El primer efecto que hizo la lectura de esta carta en el ánimo de D. Faustino fue el de excitar el deseo más vehemente de buscar y de hallar a la mujer misteriosa.

A pesar de la súplica que contenía la carta, diciendo -No me persigas-, el doctor hizo cuanto pudo, aunque en balde, por descubrir a aquella mujer.

El otro precepto de la carta -No hables de mí con nadie: te lo suplico-, hizo más fuerza en la voluntad del doctor. Por no faltar a él no se atrevió a hablar de María ni siquiera con el ama Vicenta.

Pasaron, pues, ocho o diez días, durante los cuales leyó el doctor la carta cien veces, meditó sobre ella y no halló rastro de la persona que la había escrito.

Trasladado a lenguaje llano, el contenido de la carta daba de sí lo que sigue:

María era de Villabermeja. Nacida de lo más vil y abyecto de la sociedad, había visto y admirado al —282→ doctor cuando niña, enamorándose de él. Esta pasión sublime, engendrada en el alma antes de que María llegase a la adolescencia, la había salvado de perderse para siempre. La carta se expresaba a las claras sobre este punto. De ello no podía dudar el doctor, por más que no recordase a ninguna chica pobre de ocho a diez años a quien hubiese podido inspirar una pasión. Algún alma caritativa (y el doctor menos que nadie, porque estaba siempre en Babia, podía adivinar quién fuese), se había después llevado a María y la había educado. La educación y la ausencia, lejos de destruir el amor de ella hacia el doctor, le habían poetizado y sublimado.

Impulsada de este amor irresistible, María, a pesar suyo y conociendo que dicho amor no podía tener término feliz, perseguía al doctor y procuraba enamorarle.

D. Faustino López de Mendoza, aunque viciado por las malas lecturas y por la triste ciencia de su siglo, tenía excelentes prendas, corazón generoso y una sinceridad nobilísima. Tenía además veintisiete años.

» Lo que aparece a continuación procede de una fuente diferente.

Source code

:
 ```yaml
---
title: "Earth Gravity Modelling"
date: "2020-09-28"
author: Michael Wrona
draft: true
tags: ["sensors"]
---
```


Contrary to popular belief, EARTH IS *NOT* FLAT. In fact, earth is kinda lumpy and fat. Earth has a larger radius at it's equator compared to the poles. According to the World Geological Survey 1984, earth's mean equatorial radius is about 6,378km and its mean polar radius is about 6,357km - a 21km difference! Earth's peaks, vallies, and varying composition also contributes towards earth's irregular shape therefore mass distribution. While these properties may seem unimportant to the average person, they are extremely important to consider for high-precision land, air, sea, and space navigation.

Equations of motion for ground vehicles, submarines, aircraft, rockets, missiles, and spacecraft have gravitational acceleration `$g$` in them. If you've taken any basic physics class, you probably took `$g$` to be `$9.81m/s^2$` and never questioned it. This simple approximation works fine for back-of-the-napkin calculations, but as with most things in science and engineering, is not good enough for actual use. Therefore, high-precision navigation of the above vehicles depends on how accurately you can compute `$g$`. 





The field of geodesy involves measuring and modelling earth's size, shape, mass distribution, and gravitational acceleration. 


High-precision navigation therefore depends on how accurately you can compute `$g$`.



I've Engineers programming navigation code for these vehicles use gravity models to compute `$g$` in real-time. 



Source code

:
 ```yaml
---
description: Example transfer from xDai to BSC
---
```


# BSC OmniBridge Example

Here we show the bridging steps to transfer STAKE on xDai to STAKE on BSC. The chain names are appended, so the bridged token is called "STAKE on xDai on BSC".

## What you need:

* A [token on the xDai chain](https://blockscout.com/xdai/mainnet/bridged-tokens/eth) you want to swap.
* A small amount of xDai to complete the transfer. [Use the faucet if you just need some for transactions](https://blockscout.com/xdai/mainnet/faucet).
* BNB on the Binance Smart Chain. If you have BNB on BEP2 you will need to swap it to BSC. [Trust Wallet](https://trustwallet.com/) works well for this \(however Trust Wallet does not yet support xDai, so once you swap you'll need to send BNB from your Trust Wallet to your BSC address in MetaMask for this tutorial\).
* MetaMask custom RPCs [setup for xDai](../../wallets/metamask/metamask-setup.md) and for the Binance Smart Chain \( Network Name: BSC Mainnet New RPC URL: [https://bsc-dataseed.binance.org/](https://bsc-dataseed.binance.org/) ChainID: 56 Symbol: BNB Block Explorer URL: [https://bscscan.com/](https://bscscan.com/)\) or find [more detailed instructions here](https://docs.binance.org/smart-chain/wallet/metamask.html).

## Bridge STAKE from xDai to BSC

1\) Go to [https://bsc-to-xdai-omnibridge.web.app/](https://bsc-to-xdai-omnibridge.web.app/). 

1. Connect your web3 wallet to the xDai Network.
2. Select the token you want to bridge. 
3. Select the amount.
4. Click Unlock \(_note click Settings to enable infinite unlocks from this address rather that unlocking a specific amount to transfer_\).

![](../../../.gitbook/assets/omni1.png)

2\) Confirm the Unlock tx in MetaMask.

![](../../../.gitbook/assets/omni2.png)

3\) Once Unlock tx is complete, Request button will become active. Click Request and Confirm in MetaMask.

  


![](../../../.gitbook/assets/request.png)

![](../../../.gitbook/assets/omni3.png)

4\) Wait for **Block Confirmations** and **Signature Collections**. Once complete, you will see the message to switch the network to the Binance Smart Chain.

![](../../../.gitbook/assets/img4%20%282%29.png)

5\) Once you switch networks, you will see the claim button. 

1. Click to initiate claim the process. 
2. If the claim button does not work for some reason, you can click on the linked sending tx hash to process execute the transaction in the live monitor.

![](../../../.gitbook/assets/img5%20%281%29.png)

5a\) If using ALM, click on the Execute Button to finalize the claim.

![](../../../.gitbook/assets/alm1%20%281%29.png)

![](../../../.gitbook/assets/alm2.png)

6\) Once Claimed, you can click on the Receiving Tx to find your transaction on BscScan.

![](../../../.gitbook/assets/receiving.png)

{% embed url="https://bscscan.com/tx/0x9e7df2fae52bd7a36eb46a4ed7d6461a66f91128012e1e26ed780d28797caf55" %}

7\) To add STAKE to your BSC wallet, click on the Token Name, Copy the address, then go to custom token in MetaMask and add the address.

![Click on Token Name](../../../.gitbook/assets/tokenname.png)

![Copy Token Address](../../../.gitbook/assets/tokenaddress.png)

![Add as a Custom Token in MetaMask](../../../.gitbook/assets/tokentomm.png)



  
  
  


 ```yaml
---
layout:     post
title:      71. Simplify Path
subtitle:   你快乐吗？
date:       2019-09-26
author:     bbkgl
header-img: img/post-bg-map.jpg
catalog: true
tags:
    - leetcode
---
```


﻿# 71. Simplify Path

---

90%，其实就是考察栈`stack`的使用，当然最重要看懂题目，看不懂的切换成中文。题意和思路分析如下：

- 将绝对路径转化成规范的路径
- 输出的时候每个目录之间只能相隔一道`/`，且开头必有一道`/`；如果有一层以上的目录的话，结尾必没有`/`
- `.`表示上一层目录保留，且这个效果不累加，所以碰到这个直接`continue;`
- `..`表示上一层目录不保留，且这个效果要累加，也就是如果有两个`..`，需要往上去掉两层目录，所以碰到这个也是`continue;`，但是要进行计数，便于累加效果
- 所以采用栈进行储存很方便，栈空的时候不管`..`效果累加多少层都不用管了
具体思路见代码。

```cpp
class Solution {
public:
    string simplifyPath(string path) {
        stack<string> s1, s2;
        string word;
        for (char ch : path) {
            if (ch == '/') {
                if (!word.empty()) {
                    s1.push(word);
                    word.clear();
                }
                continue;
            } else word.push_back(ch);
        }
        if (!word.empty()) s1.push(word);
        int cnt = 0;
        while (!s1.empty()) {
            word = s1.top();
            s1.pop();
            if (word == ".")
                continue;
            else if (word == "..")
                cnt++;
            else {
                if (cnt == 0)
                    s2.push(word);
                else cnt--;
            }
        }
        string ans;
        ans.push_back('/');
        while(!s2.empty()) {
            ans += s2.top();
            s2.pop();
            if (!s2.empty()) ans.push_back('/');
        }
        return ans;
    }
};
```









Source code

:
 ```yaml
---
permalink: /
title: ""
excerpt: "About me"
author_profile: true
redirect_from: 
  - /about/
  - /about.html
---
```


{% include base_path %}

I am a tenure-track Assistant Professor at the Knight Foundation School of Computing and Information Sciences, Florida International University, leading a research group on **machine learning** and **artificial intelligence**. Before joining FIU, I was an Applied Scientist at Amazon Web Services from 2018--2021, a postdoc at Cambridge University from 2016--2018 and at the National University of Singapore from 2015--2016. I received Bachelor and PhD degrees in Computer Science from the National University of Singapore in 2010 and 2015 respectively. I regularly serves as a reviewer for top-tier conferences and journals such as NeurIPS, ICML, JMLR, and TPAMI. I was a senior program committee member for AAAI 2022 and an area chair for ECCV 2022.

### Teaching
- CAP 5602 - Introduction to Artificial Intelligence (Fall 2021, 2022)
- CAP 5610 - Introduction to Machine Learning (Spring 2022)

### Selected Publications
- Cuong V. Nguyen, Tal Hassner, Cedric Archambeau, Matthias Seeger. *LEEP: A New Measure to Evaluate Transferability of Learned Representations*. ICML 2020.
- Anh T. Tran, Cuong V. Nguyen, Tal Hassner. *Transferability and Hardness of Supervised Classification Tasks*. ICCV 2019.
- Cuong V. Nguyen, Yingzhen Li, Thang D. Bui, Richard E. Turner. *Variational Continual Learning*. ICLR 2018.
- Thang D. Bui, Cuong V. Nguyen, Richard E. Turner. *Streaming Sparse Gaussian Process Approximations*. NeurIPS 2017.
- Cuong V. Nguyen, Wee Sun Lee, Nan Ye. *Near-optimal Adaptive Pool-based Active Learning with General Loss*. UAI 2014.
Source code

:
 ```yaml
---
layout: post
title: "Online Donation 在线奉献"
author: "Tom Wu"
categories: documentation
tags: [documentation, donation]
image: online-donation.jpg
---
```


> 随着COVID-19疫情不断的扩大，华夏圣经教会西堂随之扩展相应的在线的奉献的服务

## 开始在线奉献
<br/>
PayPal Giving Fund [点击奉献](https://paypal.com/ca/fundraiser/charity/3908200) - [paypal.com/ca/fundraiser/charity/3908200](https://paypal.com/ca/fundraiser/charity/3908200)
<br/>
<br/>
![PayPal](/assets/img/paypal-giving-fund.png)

Soñaba, pues, con amar y con ser amado; pero ni quería engañar a los demás ni engañarse a sí mismo. ¿Qué razón había para que amase ya a la mujer misteriosa? Apenas la había visto: apenas había hablado con ella.

—283→

Sin embargo, tal era la inclinación de D. Faustino a todo lo poético y extraordinario, que se esforzó por quedar enamorado de su María.

Se dice de algunos personajes, que perdieron la fe, y que, con fervoroso deseo de recuperarla, hicieron durante meses y años como si la tuvieran: rezaron sin creer en el rezo, cumplieron todos los preceptos y se sometieron escrupulosamente al rito. Así creyeron al cabo. Quien esto escribe conoce a un sujeto, que hoy está en opinión de santo, y que durante el período de su transformación, asistía a una reunión de racionalistas y descreídos. -¿Dónde va Vd., D. Fulano? -le preguntaban cuando se retiraba. -Voy a hacer guasa religiosa -contestaba él. Hasta que a fuerza de hacer esta guasa, acabó por tomarlo todo por lo serio y ser casi un bendito siervo de Dios, como es en el día, sahumando y aromatizando con el perfume de su santidad el campamento de D. Carlos VII.

El carácter del doctor era inflexible. No podía el doctor, por nada en el mundo, hacer guasa amorosa, ni de ninguna clase. Si el verdadero amor había de venir en pos de la guasa, aunque no viniese nunca.

Y sin embargo, la inmortal amiga interesaba al doctor. Su alma estaba ansiosa de amarla. Mas para —284→ amar lo que no se ve ni se toca, ¿por qué amar a una mujer? Ámese la ciencia, la belleza ideal, la poesía increada antes de revestir una forma, la perfección moral irrealizable en esta vida que vivimos: ámese a Dios, en suma.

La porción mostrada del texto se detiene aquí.